As described above, PLD hydrolyzes PC to form PA and choline. Because choline is very abundant in the cell, PLD activity does not significantly affect choline levels; and choline is unlikely to play any role in signaling.

The role of PLD activation in numerous signaling contexts, combined with the lack of a role for choline, suggests that PA is important in signaling. However, PA is rapidly converted to DAG, and DAG is also known to be a signaling molecule. This raises the question as to whether PA has any direct role in signaling or whether it simply acts as a precursor for DAG production. If it is found that PA acts only as a DAG precursor, then one can raise the question as to why cells should produce DAG using two enzymes when they contain the PLC that could produce DAG in a single step.

PA produced by PLD or by DAGK can be distinguished by the addition of [γ-^{32}P]ATP. This will show whether the phosphate group is newly derived from the kinase activity or whether it originates from the PC.

Although PA and DAG are interconvertible, they do not act in the same pathways. Stimuli that activate PLD do not activate enzymes downstream of DAG, and vice versa. For example, it was shown that addition of PLD to membranes results in the production of [^{32}P]-labeled PA and [^{32}P]-labeled phosphoinositides. The addition of DAGK inhibitors eliminates the production of [^{32}P]-labeled PA but not the PLD-stimulated production of phosphoinositides.

It is possible that, though PA and DAG are interconvertible, separate pools of signaling and non-signaling lipids may be maintained. Studies have suggested that DAG signaling is mediated by polyunsaturated DAG, whereas PLD-derived PA is monounsaturated or saturated. Thus functional saturated/monounsaturated PA can be degraded by hydrolysing it to form non-functional saturated/monounsaturated DAG, whereas functional polyunsaturated DAG can be degraded by converting it into non-functional polyunsaturated PA.

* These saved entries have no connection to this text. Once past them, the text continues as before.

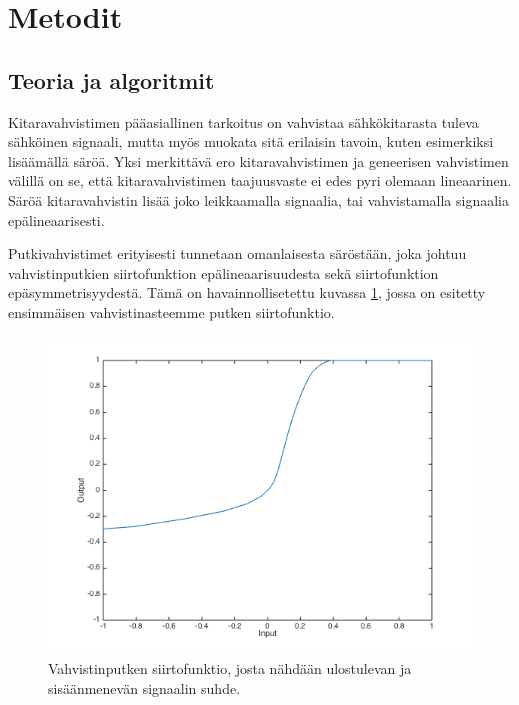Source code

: \documentclass[11pt, a4paper, oneside]{article}
\begin{document}
\section{Metodit}

\subsection{Teoria ja algoritmit}

Kitaravahvistimen pääasiallinen tarkoitus on vahvistaa sähkökitarasta tuleva sähköinen signaali, mutta myös muokata sitä erilaisin tavoin, kuten esimerkiksi lisäämällä säröä. 
Yksi merkittävä ero kitaravahvistimen ja geneerisen vahvistimen välillä on se, että kitaravahvistimen taajuusvaste ei edes pyri olemaan lineaarinen. 
Säröä kitaravahvistin lisää joko leikkaamalla signaalia, tai vahvistamalla signaalia epälineaarisesti. \cite{dafx}

Putkivahvistimet erityisesti tunnetaan omanlaisesta säröstään, joka johtuu vahvistinputkien siirtofunktion epälineaarisuudesta sekä siirtofunktion epäsymmetrisyydestä. 
Tämä on havainnollisetettu kuvassa \ref{fig:tube_transf}, jossa on esitetty ensimmäisen vahvistinasteemme putken siirtofunktio. \cite{dafx}

\begin{figure}[h!]
\includegraphics[width=1\textwidth, center]{tube_transf.png} \newline
\caption{Vahvistinputken siirtofunktio, josta nähdään ulostulevan ja sisäänmenevän signaalin suhde.}
\label{fig:tube_transf}
\end{figure}
\end{document}
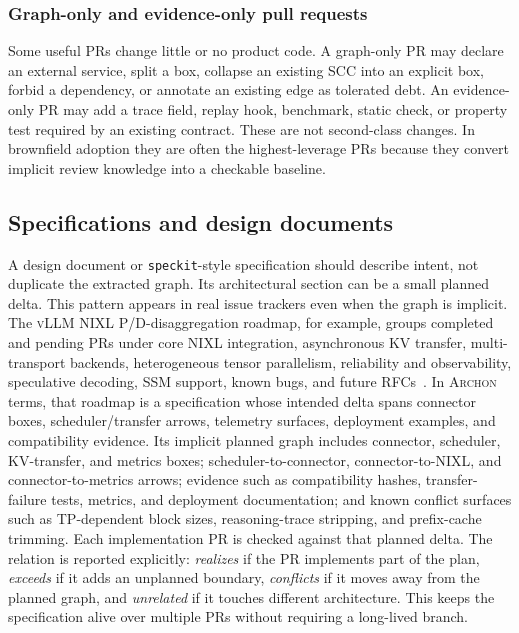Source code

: \documentclass[sigconf,review,anonymous]{acmart}
\theoremstyle{plain}
\theoremstyle{definition}
\begin{document}
\subsubsection{Graph-only and evidence-only pull requests}

Some useful PRs change little or no product code. A graph-only PR may declare an
external service, split a box, collapse an existing SCC into an explicit box,
forbid a dependency, or annotate an existing edge as tolerated debt. An
evidence-only PR may add a trace field, replay hook, benchmark, static check, or
property test required by an existing contract. These are not second-class
changes. In brownfield adoption they are often the highest-leverage PRs because
they convert implicit review knowledge into a checkable baseline.

\subsection{Specifications and design documents}

A design document or \texttt{speckit}-style specification should describe intent,
not duplicate the extracted graph. Its architectural section can be a small
planned delta. This pattern appears in real issue trackers even when the graph
is implicit. The \textsc{vLLM} NIXL P/D-disaggregation roadmap, for example,
groups completed and pending PRs under core NIXL integration, asynchronous KV
transfer, multi-transport backends, heterogeneous tensor parallelism, reliability
and observability, speculative decoding, SSM support, known bugs, and future
RFCs~\cite{vllmnixlroadmap}. In \textsc{Archon} terms, that roadmap is a
specification whose intended delta spans connector boxes, scheduler/transfer
arrows, telemetry surfaces, deployment examples, and compatibility evidence. Its
implicit planned graph includes connector, scheduler, KV-transfer, and metrics
boxes; scheduler-to-connector, connector-to-NIXL, and connector-to-metrics
arrows; evidence such as compatibility hashes, transfer-failure tests, metrics,
and deployment documentation; and known conflict surfaces such as TP-dependent
block sizes, reasoning-trace stripping, and prefix-cache trimming.
Each implementation PR is checked against that planned delta. The relation is
reported explicitly: \emph{realizes} if the PR implements part of the plan,
\emph{exceeds} if it adds an unplanned boundary, \emph{conflicts} if it moves
away from the planned graph, and \emph{unrelated} if it touches different
architecture. This keeps the specification alive over multiple PRs without
requiring a long-lived branch.
\end{document}
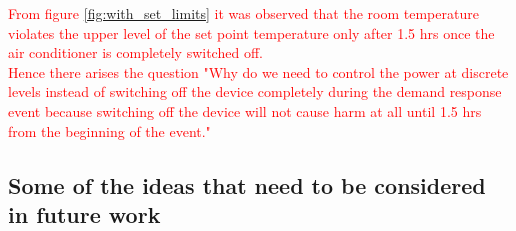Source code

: \documentclass[12pt,a4paper]{article}
\begin{document}
\textcolor{red}{From figure \ref{fig:with_set_limits} it was observed that the room temperature violates the upper level of the set point temperature only after 1.5 hrs once the air conditioner is completely switched off.} \\

\textcolor{red}{Hence there arises the question "Why do we need to control the power at discrete levels instead of switching off the device completely during the demand response event because switching off the device will not cause harm at all until 1.5 hrs from the beginning of the event."}




\subsection*{Some of the ideas that need to be considered in future work}
\end{document}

This model suggests that PA and DAG effectors should be able to distinguish lipids with the same headgroups but with differing acyl chains. Although some lipid-binding proteins are able to insert themselves into membranes and could hypothetically recognize the type of acyl chain or the resulting properties of the membrane, many lipid-binding proteins are cytosolic and localize to the membrane by binding only the headgroups of lipids. Perhaps the different acyl chains can affect the angle of the head-group in the membrane. If this is the case, it suggests that a PA-binding domain must not only be able to bind PA specifically but must also be able to identify those head-groups that are at the correct angle. Whatever the mechanism is, such specificity is possible. It is seen in the pig testes DAGK that is specific for polyunsaturated DAG and in two rat hepatocyte LPPs that dephosphorylate different PA species with different activities. Moreover, the stimulation of SK1 activity by PS in vitro was shown to vary greatly depending on whether dioleoyl (C18:1), distearoyl (C18:0), or 1-stearoyl, 2-oleoyl species of PS were used.
Thus it seems that, though PA and DAG are interconvertible, the different species of lipids can have different biological activities; and this may enable the two lipids to maintain separate signaling pathways.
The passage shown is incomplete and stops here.